We then waited in line for over an hour to slide our way down back to the real world. But again the rain spoiled our fun - both slides had big leaks so they turned out to be more like water slides. The staff declared the slides closed for repairs and gave everyone waiting in line the chance to book another day to return to the exhibit for free, or alternatively credit vouchers for the Southbank Centre.

So we had to resign to taking the longer way down using the stairs.

We decided to go for a drink at Cahoots before dinner.

..which is possibly the coolest bar I've been to. Near Kingly Court, the only clue to the entrance is a vague little sign saying 'to the trains'.

When we got to the entrance a man dressed in 1940s gear poked his head out. I asked if there was space for two on a Friday night (very optimistic for London, I know), and he looked around and said he could probably let us in, handing us two 'tickets'.

Cahoots - London-1

A soundtrack of trains and tube announcements play over the speaker as you make your way down to the bar, and I felt like I was just making my way to any old tube platform.

Cahoots - London-2

A vintage-style ticket office doubled as the cloakroom.

Just before we got into the bar, we were given newspapers, which on closer inspection, turned out to be menus.

And if you look around, it looks like everyone's reading the newspaper, just like everyday commuters.

Cahoots - London-4

We finally made our way to the bar, which was unsurprisingly packed for an early Friday evening. We both ordered drinks - I ordered a fruity cocktail (which was delicious - but then again so are all cocktails) and Matt got a beer. Being London, drinks weren't cheap. Cocktails were around £8-15 mark, and there were special cocktail drinks for larger groups to share.

Cahoots - London-5

Half the bar is designed to look like an old train carriage (with handrails along the ceiling and luggage racks), and the other half an old tube station platform (with signs and maps of different tube lines).

When we found a place to sit, a woman with a polka-dot swing dress and pin-up curls handed us a can of popcorn and some tap water.

Cahoots - London-6

Cahoots - London-7

Cahoots is a late 1940s themed bar, and the attention to detail is amazing. The decor, furniture, and the staff all dress to reflect the time. All the food comes in ration tins or cans, and the staff regularly circle around to fill up water using a large thermos vacuum flask.

The bar actually used to be an old WWII air raid shelter, and with its authentic decor and the themed drinks, I did feel quite out of place in my 21st century clothing and iPhone.

The owner describes the vibe of Cahoots: “Our concept is: it’s 1946, London is being rebuilt after the Blitz.

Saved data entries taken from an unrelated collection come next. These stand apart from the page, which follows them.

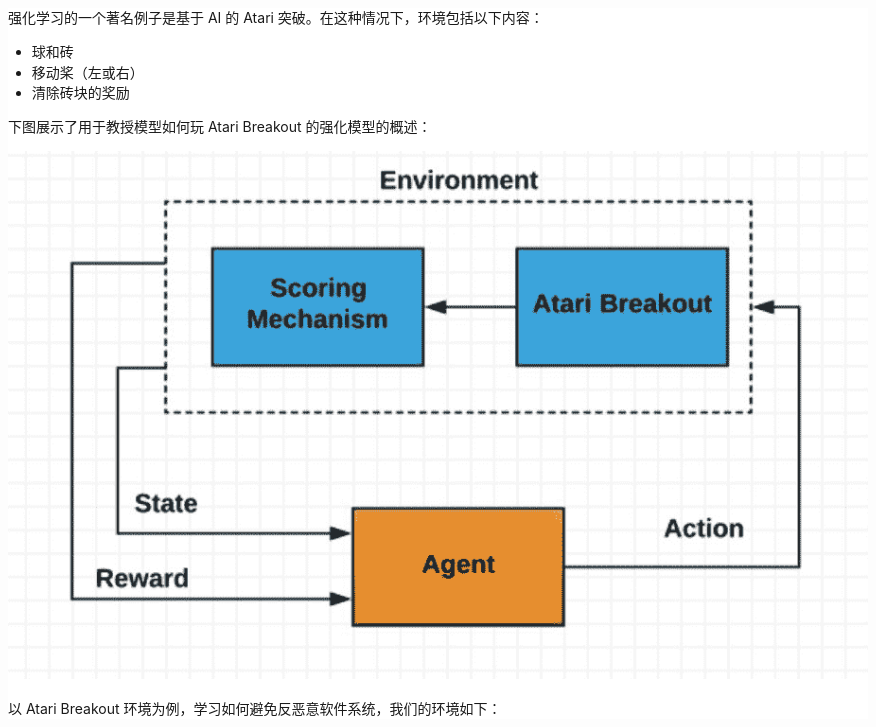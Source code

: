 强化学习的一个著名例子是基于 AI 的 Atari 突破。在这种情况下，环境包括以下内容：

*   球和砖
*   移动桨（左或右）
*   清除砖块的奖励

下图展示了用于教授模型如何玩 Atari Breakout 的强化模型的概述：

![](img/00217.jpeg)

以 Atari Breakout 环境为例，学习如何避免反恶意软件系统，我们的环境如下：
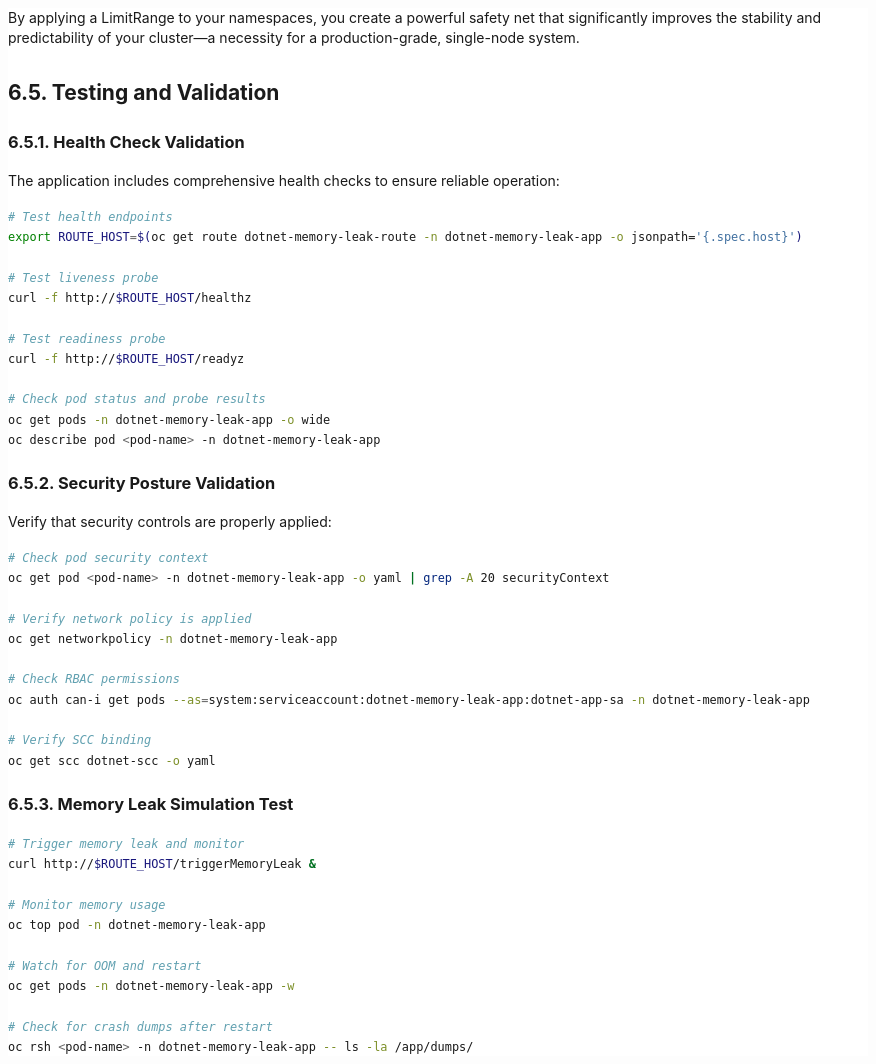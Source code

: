 By applying a LimitRange to your namespaces, you create a powerful safety net that significantly improves the stability and predictability of your cluster—a necessity for a production-grade, single-node system.

## 6.5. Testing and Validation

### 6.5.1. Health Check Validation

The application includes comprehensive health checks to ensure reliable operation:

```bash
# Test health endpoints
export ROUTE_HOST=$(oc get route dotnet-memory-leak-route -n dotnet-memory-leak-app -o jsonpath='{.spec.host}')

# Test liveness probe
curl -f http://$ROUTE_HOST/healthz

# Test readiness probe  
curl -f http://$ROUTE_HOST/readyz

# Check pod status and probe results
oc get pods -n dotnet-memory-leak-app -o wide
oc describe pod <pod-name> -n dotnet-memory-leak-app
```

### 6.5.2. Security Posture Validation

Verify that security controls are properly applied:

```bash
# Check pod security context
oc get pod <pod-name> -n dotnet-memory-leak-app -o yaml | grep -A 20 securityContext

# Verify network policy is applied
oc get networkpolicy -n dotnet-memory-leak-app

# Check RBAC permissions
oc auth can-i get pods --as=system:serviceaccount:dotnet-memory-leak-app:dotnet-app-sa -n dotnet-memory-leak-app

# Verify SCC binding
oc get scc dotnet-scc -o yaml
```

### 6.5.3. Memory Leak Simulation Test

```bash
# Trigger memory leak and monitor
curl http://$ROUTE_HOST/triggerMemoryLeak &

# Monitor memory usage
oc top pod -n dotnet-memory-leak-app

# Watch for OOM and restart
oc get pods -n dotnet-memory-leak-app -w

# Check for crash dumps after restart
oc rsh <pod-name> -n dotnet-memory-leak-app -- ls -la /app/dumps/
```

A group of scoundrels stumble across a disused Tube station used as an air raid shelter and start organising underground parties to try and rebuild the spirit of London.”

Cahoots is a really awesome little place to go to whether it's for a date or with friends or family, but it is quite small so I'd suggest booking in advance to make sure you get a table!

Cahoots - London-8

After finishing our drinks and having one last gawp at how cool the bar was, we dragged ourselves away as our stomachs were grumbling.

We went to Pizza Pilgrims, only a stone's throw away from Cahoots.

Pizza Pilgrims - London-1

Pizza Pilgrims - London-2

I ordered the Aubergine Parmigiana (I checked the spelling of that about 8 times) and Matt ordered the Nduja. We didn't have to wait very long at all, the pizzas came out very quickly and were gone just as quick.

The pizzas sadly marked the end of our day in London, and we headed back on the train feeling very full.

I'm always sad to leave London because I feel like there's a million things to do (/things to eat,) and I want to do them all.